In the future, Roddenberry envisioned race and gender as non-issues. He put Japanese-American George Takei, as Lt. Hikaru Sulu, at the helm; African-American Nichelle Nichols, as Lt. Nyota Uhura, in the communications chair; and even attempted to make the Enterprise’s first officer a woman (studio executives rejected that unsavory idea, so the alien Spock took the job). The equality on the U.S.S. Enterprise’s bridge was a watershed moment, both in television history and in Americans’ understanding of social equality.
“Most television shows, at best, follow cultural trends. Star Trek had clear-cut ideals of its own,” wrote Joan Winston, Jacqueline Lichtenberg and Sondra Marshak in their 1975 book Star Trek Lives!, the first and most definitive chronicle of the early years of Trek fandom. “No one would claim that Star Trek was the cause of all the improvement [we’ve made with problems like racism and sexism]. But it is still harder to believe that it had no effect, when twenty million people tuned in to Star Trek and saw Mr. Spock being treated as friend and brother by Captain Kirk, saw the black and the Russian and the Oriental [sic] and the Southerner and the others treating each other with respect and love.”

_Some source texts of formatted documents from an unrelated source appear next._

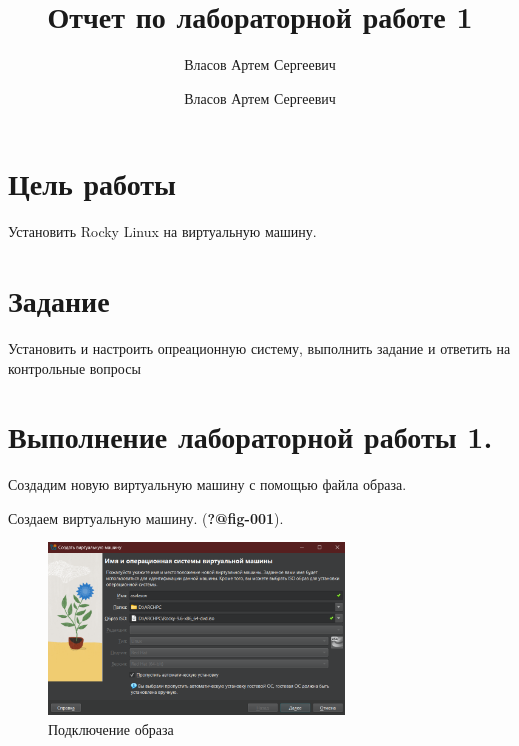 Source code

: \documentclass[
  12pt,
  a4paper,
  DIV=11,
  numbers=noendperiod]{scrreprt}
\title{Отчет по лабораторной работе 1}
\subtitle{Власов Артем Сергеевич}
\author{Власов Артем Сергеевич}
\date{}
\renewcommand*\contentsname{Содержание}
\newcommand\contentsname{Содержание}
\begin{document}
\maketitle

\renewcommand*\contentsname{Содержание}
{
\setcounter{tocdepth}{1}
\tableofcontents
}
\listoffigures
\listoftables
{}
\chapter{Цель
работы}\label{ux446ux435ux43bux44c-ux440ux430ux431ux43eux442ux44b}

Установить Rocky Linux на виртуальную машину.

\chapter{Задание}\label{ux437ux430ux434ux430ux43dux438ux435}

Установить и настроить опреационную систему, выполнить задание и
ответить на контрольные вопросы

\chapter{Выполнение лабораторной работы
1.}\label{ux432ux44bux43fux43eux43bux43dux435ux43dux438ux435-ux43bux430ux431ux43eux440ux430ux442ux43eux440ux43dux43eux439-ux440ux430ux431ux43eux442ux44b-1.}

Создадим новую виртуальную машину с помощью файла образа.

Создаем виртуальную машину. (\textbf{?@fig-001}).

\begin{figure}

{\centering \includegraphics[width=0.7\textwidth,height=\textheight]{image/1.png}

}

\caption{Подключение образа}

\end{figure}%
\end{document}
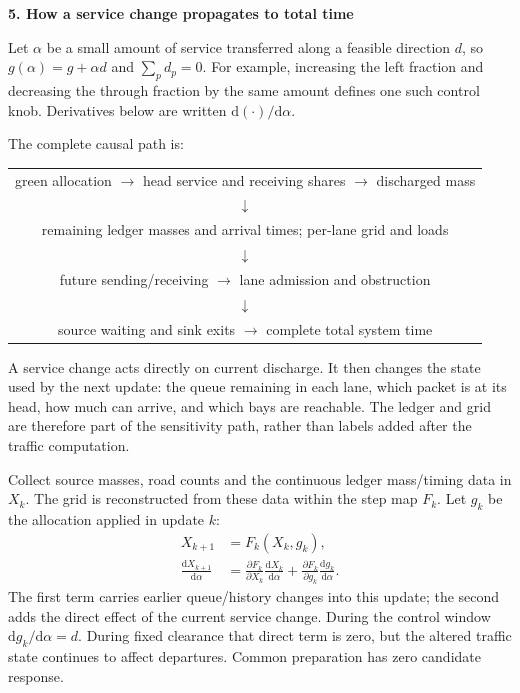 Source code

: \documentclass[10pt,a4paper]{article}
\newenvironment{revision}{\begingroup\color{revisionred}}{\par\endgroup}
\newcommand{\head}[1]{\par\vspace{4pt}\noindent\textbf{#1}\par\nobreak\vspace{1pt}}
\begin{document}
\begin{revision}
\head{5. How a service change propagates to total time}
Let $\alpha$ be a small amount of service transferred along a feasible
direction $d$, so $g(\alpha)=g+\alpha d$ and $\sum_p d_p=0$.
For example, increasing the left fraction and decreasing the through
fraction by the same amount defines one such control knob. Derivatives
below are written $\mathrm d(\cdot)/\mathrm d\alpha$.

The complete causal path is:
\begin{center}
\begin{tabular}{c}
green allocation $\longrightarrow$ head service and receiving shares
$\longrightarrow$ discharged mass\\
$\downarrow$\\
remaining ledger masses and arrival times; per-lane grid and loads\\
$\downarrow$\\
future sending/receiving $\longrightarrow$ lane admission and obstruction\\
$\downarrow$\\
source waiting and sink exits $\longrightarrow$ complete total system time
\end{tabular}
\end{center}
A service change acts directly on current discharge. It then changes the
state used by the next update: the queue remaining in each lane, which
packet is at its head, how much can arrive, and which bays are reachable.
The ledger and grid are therefore part of the sensitivity path, rather
than labels added after the traffic computation.

Collect source masses, road counts and the continuous ledger mass/timing
data in $X_k$. The grid is reconstructed from these data within the step
map $F_k$. Let $g_k$ be the allocation applied in update $k$:
\begin{equation}
 \begin{aligned}
 X_{k+1}&=F_k(X_k,g_k),\\
 \frac{\mathrm dX_{k+1}}{\mathrm d\alpha}
 &=\frac{\partial F_k}{\partial X_k}
       \frac{\mathrm dX_k}{\mathrm d\alpha}
  +\frac{\partial F_k}{\partial g_k}
       \frac{\mathrm dg_k}{\mathrm d\alpha}.
 \end{aligned}
 \label{eq:compact-chain}
\end{equation}
The first term carries earlier queue/history changes into this update;
the second adds the direct effect of the current service change.
During the control window $\mathrm dg_k/\mathrm d\alpha=d$.
During fixed clearance that direct term is zero, but the altered traffic
state continues to affect departures. Common preparation has zero
candidate response.


\end{revision}
\end{document}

This heritage makes it all the more unfortunate that the progressive values of the original series seem to have faltered—and even begun trailing the mainstream—with the increasingly pointed absence of LGBT members in later iterations of the franchise, and their failure to treat sexual orientation like the same sort of non-issue that Roddenberry once envisioned for race and gender on the bridge of the Enterprise.
Infinite Diversity in Infinite Combinations
Star Trek‘s passionate fan community has kept it afloat for nearly half a century, contrary to the stereotypical nerdy white dude image many associate with the Star Trek fandom, some of the most instrumental Trek fans have belonged to marginalized groups who found empowerment and possibility in a futuristic utopian television show when they could not find it in the real world.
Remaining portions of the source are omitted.